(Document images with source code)
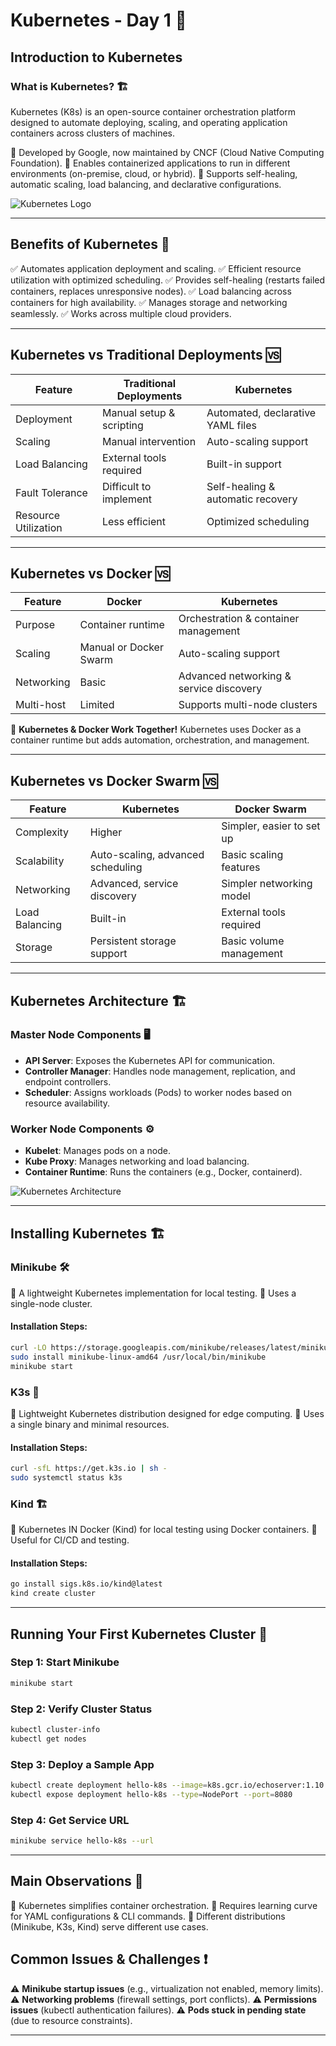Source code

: # Kubernetes - Day 1 🚀

## Introduction to Kubernetes

### What is Kubernetes? 🏗️
Kubernetes (K8s) is an open-source container orchestration platform designed to automate deploying, scaling, and operating application containers across clusters of machines.

🔹 Developed by Google, now maintained by CNCF (Cloud Native Computing Foundation).
🔹 Enables containerized applications to run in different environments (on-premise, cloud, or hybrid).
🔹 Supports self-healing, automatic scaling, load balancing, and declarative configurations.

![Kubernetes Logo](https://upload.wikimedia.org/wikipedia/commons/3/39/Kubernetes_logo_without_workmark.svg)

---

## Benefits of Kubernetes 🌟
✅ Automates application deployment and scaling.
✅ Efficient resource utilization with optimized scheduling.
✅ Provides self-healing (restarts failed containers, replaces unresponsive nodes).
✅ Load balancing across containers for high availability.
✅ Manages storage and networking seamlessly.
✅ Works across multiple cloud providers.

---

## Kubernetes vs Traditional Deployments 🆚
| Feature              | Traditional Deployments | Kubernetes |
|---------------------|----------------------|------------|
| Deployment         | Manual setup & scripting | Automated, declarative YAML files |
| Scaling           | Manual intervention | Auto-scaling support |
| Load Balancing    | External tools required | Built-in support |
| Fault Tolerance   | Difficult to implement | Self-healing & automatic recovery |
| Resource Utilization | Less efficient | Optimized scheduling |

---

## Kubernetes vs Docker 🆚
| Feature      | Docker | Kubernetes |
|-------------|--------|------------|
| Purpose     | Container runtime | Orchestration & container management |
| Scaling     | Manual or Docker Swarm | Auto-scaling support |
| Networking  | Basic | Advanced networking & service discovery |
| Multi-host  | Limited | Supports multi-node clusters |

🔹 **Kubernetes & Docker Work Together!** Kubernetes uses Docker as a container runtime but adds automation, orchestration, and management.

---

## Kubernetes vs Docker Swarm 🆚
| Feature           | Kubernetes | Docker Swarm |
|------------------|------------|--------------|
| Complexity      | Higher | Simpler, easier to set up |
| Scalability    | Auto-scaling, advanced scheduling | Basic scaling features |
| Networking     | Advanced, service discovery | Simpler networking model |
| Load Balancing | Built-in | External tools required |
| Storage       | Persistent storage support | Basic volume management |

---

## Kubernetes Architecture 🏗️
### Master Node Components 🖥️
- **API Server**: Exposes the Kubernetes API for communication.
- **Controller Manager**: Handles node management, replication, and endpoint controllers.
- **Scheduler**: Assigns workloads (Pods) to worker nodes based on resource availability.

### Worker Node Components ⚙️
- **Kubelet**: Manages pods on a node.
- **Kube Proxy**: Manages networking and load balancing.
- **Container Runtime**: Runs the containers (e.g., Docker, containerd).

![Kubernetes Architecture](https://miro.medium.com/max/1400/1*RqN8kx5MSXKwWBnt9jc-wg.png)

---

## Installing Kubernetes 🏗️
### Minikube 🛠️
🔹 A lightweight Kubernetes implementation for local testing.
🔹 Uses a single-node cluster.

#### Installation Steps:
```sh
curl -LO https://storage.googleapis.com/minikube/releases/latest/minikube-linux-amd64
sudo install minikube-linux-amd64 /usr/local/bin/minikube
minikube start
```

### K3s 🚀
🔹 Lightweight Kubernetes distribution designed for edge computing.
🔹 Uses a single binary and minimal resources.

#### Installation Steps:
```sh
curl -sfL https://get.k3s.io | sh -
sudo systemctl status k3s
```

### Kind 🏗️
🔹 Kubernetes IN Docker (Kind) for local testing using Docker containers.
🔹 Useful for CI/CD and testing.

#### Installation Steps:
```sh
go install sigs.k8s.io/kind@latest
kind create cluster
```

---

## Running Your First Kubernetes Cluster 🚀

### Step 1: Start Minikube
```sh
minikube start
```

### Step 2: Verify Cluster Status
```sh
kubectl cluster-info
kubectl get nodes
```

### Step 3: Deploy a Sample App
```sh
kubectl create deployment hello-k8s --image=k8s.gcr.io/echoserver:1.10
kubectl expose deployment hello-k8s --type=NodePort --port=8080
```

### Step 4: Get Service URL
```sh
minikube service hello-k8s --url
```


---

## Main Observations 📌
🔹 Kubernetes simplifies container orchestration.
🔹 Requires learning curve for YAML configurations & CLI commands.
🔹 Different distributions (Minikube, K3s, Kind) serve different use cases.

## Common Issues & Challenges ❗
⚠️ **Minikube startup issues** (e.g., virtualization not enabled, memory limits).
⚠️ **Networking problems** (firewall settings, port conflicts).
⚠️ **Permissions issues** (kubectl authentication failures).
⚠️ **Pods stuck in pending state** (due to resource constraints).

---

Assignment
Copy all the records above exactly, but leave out the pictures.

Exercise answer
Source code

: # Kubernetes - Day 1 🚀

## Introduction to Kubernetes

### What is Kubernetes? 🏗️
Kubernetes (K8s) is an open-source container orchestration platform designed to automate deploying, scaling, and operating application containers across clusters of machines.

🔹 Developed by Google, now maintained by CNCF (Cloud Native Computing Foundation).
🔹 Enables containerized applications to run in different environments (on-premise, cloud, or hybrid).
🔹 Supports self-healing, automatic scaling, load balancing, and declarative configurations.

![Kubernetes Logo](https://upload.wikimedia.org/wikipedia/commons/3/39/Kubernetes_logo_without_workmark.svg)

---

## Benefits of Kubernetes 🌟
✅ Automates application deployment and scaling.
✅ Efficient resource utilization with optimized scheduling.
✅ Provides self-healing (restarts failed containers, replaces unresponsive nodes).
✅ Load balancing across containers for high availability.
✅ Manages storage and networking seamlessly.
✅ Works across multiple cloud providers.

---

## Kubernetes vs Traditional Deployments 🆚
| Feature              | Traditional Deployments | Kubernetes |
|---------------------|----------------------|------------|
| Deployment         | Manual setup & scripting | Automated, declarative YAML files |
| Scaling           | Manual intervention | Auto-scaling support |
| Load Balancing    | External tools required | Built-in support |
| Fault Tolerance   | Difficult to implement | Self-healing & automatic recovery |
| Resource Utilization | Less efficient | Optimized scheduling |

---

## Kubernetes vs Docker 🆚
| Feature      | Docker | Kubernetes |
|-------------|--------|------------|
| Purpose     | Container runtime | Orchestration & container management |
| Scaling     | Manual or Docker Swarm | Auto-scaling support |
| Networking  | Basic | Advanced networking & service discovery |
| Multi-host  | Limited | Supports multi-node clusters |

🔹 **Kubernetes & Docker Work Together!** Kubernetes uses Docker as a container runtime but adds automation, orchestration, and management.

---

## Kubernetes vs Docker Swarm 🆚
| Feature           | Kubernetes | Docker Swarm |
|------------------|------------|--------------|
| Complexity      | Higher | Simpler, easier to set up |
| Scalability    | Auto-scaling, advanced scheduling | Basic scaling features |
| Networking     | Advanced, service discovery | Simpler networking model |
| Load Balancing | Built-in | External tools required |
| Storage       | Persistent storage support | Basic volume management |

---

## Kubernetes Architecture 🏗️
### Master Node Components 🖥️
- **API Server**: Exposes the Kubernetes API for communication.
- **Controller Manager**: Handles node management, replication, and endpoint controllers.
- **Scheduler**: Assigns workloads (Pods) to worker nodes based on resource availability.

### Worker Node Components ⚙️
- **Kubelet**: Manages pods on a node.
- **Kube Proxy**: Manages networking and load balancing.
- **Container Runtime**: Runs the containers (e.g., Docker, containerd).

![Kubernetes Architecture](https://miro.medium.com/max/1400/1*RqN8kx5MSXKwWBnt9jc-wg.png)

---

## Installing Kubernetes 🏗️
### Minikube 🛠️
🔹 A lightweight Kubernetes implementation for local testing.
🔹 Uses a single-node cluster.

#### Installation Steps:
```sh
curl -LO https://storage.googleapis.com/minikube/releases/latest/minikube-linux-amd64
sudo install minikube-linux-amd64 /usr/local/bin/minikube
minikube start
```

### K3s 🚀
🔹 Lightweight Kubernetes distribution designed for edge computing.
🔹 Uses a single binary and minimal resources.

#### Installation Steps:
```sh
curl -sfL https://get.k3s.io | sh -
sudo systemctl status k3s
```

### Kind 🏗️
🔹 Kubernetes IN Docker (Kind) for local testing using Docker containers.
🔹 Useful for CI/CD and testing.

#### Installation Steps:
```sh
go install sigs.k8s.io/kind@latest
kind create cluster
```

---

## Running Your First Kubernetes Cluster 🚀

### Step 1: Start Minikube
```sh
minikube start
```

### Step 2: Verify Cluster Status
```sh
kubectl cluster-info
kubectl get nodes
```

### Step 3: Deploy a Sample App
```sh
kubectl create deployment hello-k8s --image=k8s.gcr.io/echoserver:1.10
kubectl expose deployment hello-k8s --type=NodePort --port=8080
```

### Step 4: Get Service URL
```sh
minikube service hello-k8s --url
```


---

## Main Observations 📌
🔹 Kubernetes simplifies container orchestration.
🔹 Requires learning curve for YAML configurations & CLI commands.
🔹 Different distributions (Minikube, K3s, Kind) serve different use cases.

## Common Issues & Challenges ❗
⚠️ **Minikube startup issues** (e.g., virtualization not enabled, memory limits).
⚠️ **Networking problems** (firewall settings, port conflicts).
⚠️ **Permissions issues** (kubectl authentication failures).
⚠️ **Pods stuck in pending state** (due to resource constraints).

---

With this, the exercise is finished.